Addressing the UNP parliamentary group on August 16, Wickremesinghe denied the allegations and charged that the whole episode had been organised by the government. He said that a director of the country's Criminal Investigation Division (CID) had met Peiris at the Sri Lankan High Commission in the southern Indian city of Madras, towards the end of July, to arrange the police officer's return.
The police investigation into the involvement of top UNP leaders in torture and murder in the late 1980s is proceeding rapidly. The CID has already questioned Moragoda and Maharoof. The state-owned media reported that police have been unable to find and question Ranasinghe. According to his family, he has gone abroad.
The CID has arrested another UNP adviser, C.A. Chandraprema, who is still in police custody. Peiris has accused Chandraprema of being responsible for the murder of two human rights lawyers, Charitha Lankapura and Kanchana Abeypala, and two employees of the state-owned Tyre Corporation.
There is widespread speculation that the police may question and possibly even arrest Wickremesinghe. According to Peiris, Wickremesinghe asked the former SSP not to interfere with the killings carried out by Chandraprema and Dharmasiri, a former student leader later killed by the JVP. Such is the political sensitivity of the allegations that the magistrate appointed to hear the case has requested on personal grounds that she be replaced. The next hearing is set for September 26, just two weeks before the election.
Whatever the precise involvement of Wickremesinghe in the particular killings, there is no doubt that the previous UNP regime was responsible for widespread murders and disappearances during 1988-1990 in the south of the country. Having initially collaborated with the Sinhala chauvinist JVP in attacks against workers, the UNP turned on its ally and then, under guise of suppressing a “JVP uprising,” instigated a far-reaching state-organised repression of rural youth.

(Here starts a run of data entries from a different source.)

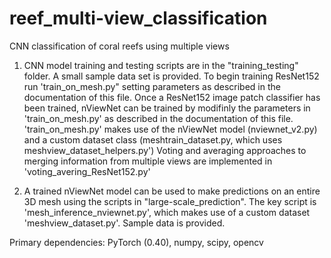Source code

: # reef_multi-view_classification
CNN classification of coral reefs using multiple views

1. CNN model training and testing scripts are in the "training_testing" folder.
A small sample data set is provided. To begin training ResNet152 run 'train_on_mesh.py" setting parameters as described in the documentation of this file.
Once a ResNet152 image patch classifier has been trained, nViewNet can be trained by modifinly the parameters in 'train_on_mesh.py' as described in the documentation of this file.
'train_on_mesh.py' makes use of the nViewNet model (nviewnet_v2.py) and a custom dataset class (meshtrain_dataset.py, which uses meshview_dataset_helpers.py')
Voting and averaging approaches to merging information from multiple views are implemented in 'voting_avering_ResNet152.py'

2. A trained nViewNet model can be used to make predictions on an entire 3D mesh using the scripts in "large-scale_prediction". The key script is 'mesh_inference_nviewnet.py', which makes use of a custom dataset 'meshview_dataset.py'. Sample data is provided. 

Primary dependencies: PyTorch (0.40), numpy, scipy, opencv

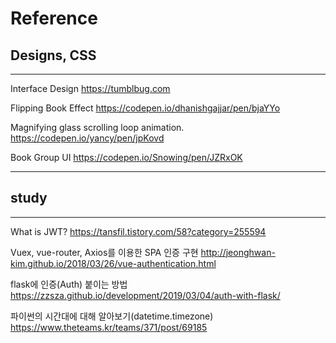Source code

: # Reference

## Designs, CSS

---

Interface Design
https://tumblbug.com

Flipping Book Effect
https://codepen.io/dhanishgajjar/pen/bjaYYo

Magnifying glass scrolling loop animation.
https://codepen.io/yancy/pen/jpKovd

Book Group UI
https://codepen.io/Snowing/pen/JZRxOK

---

## study

---

What is JWT?
https://tansfil.tistory.com/58?category=255594

Vuex, vue-router, Axios를 이용한 SPA 인증 구현
http://jeonghwan-kim.github.io/2018/03/26/vue-authentication.html

flask에 인증(Auth) 붙이는 방법
https://zzsza.github.io/development/2019/03/04/auth-with-flask/

파이썬의 시간대에 대해 알아보기(datetime.timezone)
https://www.theteams.kr/teams/371/post/69185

Wickremesinghe was a senior UNP minister at that time. According to human rights organisations, pro-government death squads were involved in killing 60,000 people in the course of the terror campaign. A number of JVP activists as well as other government opponents were murdered at the notorious “Batalanda torture chamber” that operated in Peiris' area.
As a result of widespread outrage, the UNP government of President Wijetunga was forced in 1993 to begin excavation of mass graves of those killed. The PA leaders, then in opposition, exploited the anti-government hostility, promising to unearth all graves and prosecute those responsible for the murders.
After coming to power in 1994, the PA government appointed a commission to investigate the murders. It identified the torture camp but did not come to a conclusion as to those who committed the crimes, although it questioned Wickremesinghe. Peiris, who was accused of running the torture camp at Batalanda, slipped out of the country in 1996 as the investigations began.
The government's latest moves following Peiris' return do not flow from its genuine interest in investigating the crimes of the Sri Lankan state apparatus or prosecuting the murderers, many of whom have since shifted their political allegiance to the PA. It is cynically exploiting the issue in the run up to the election to undermine and possibly arrest senior UNP leaders and also to curry favour with the Sinhala chauvinist JVP, which the PA assisted back into the political mainstream after 1994.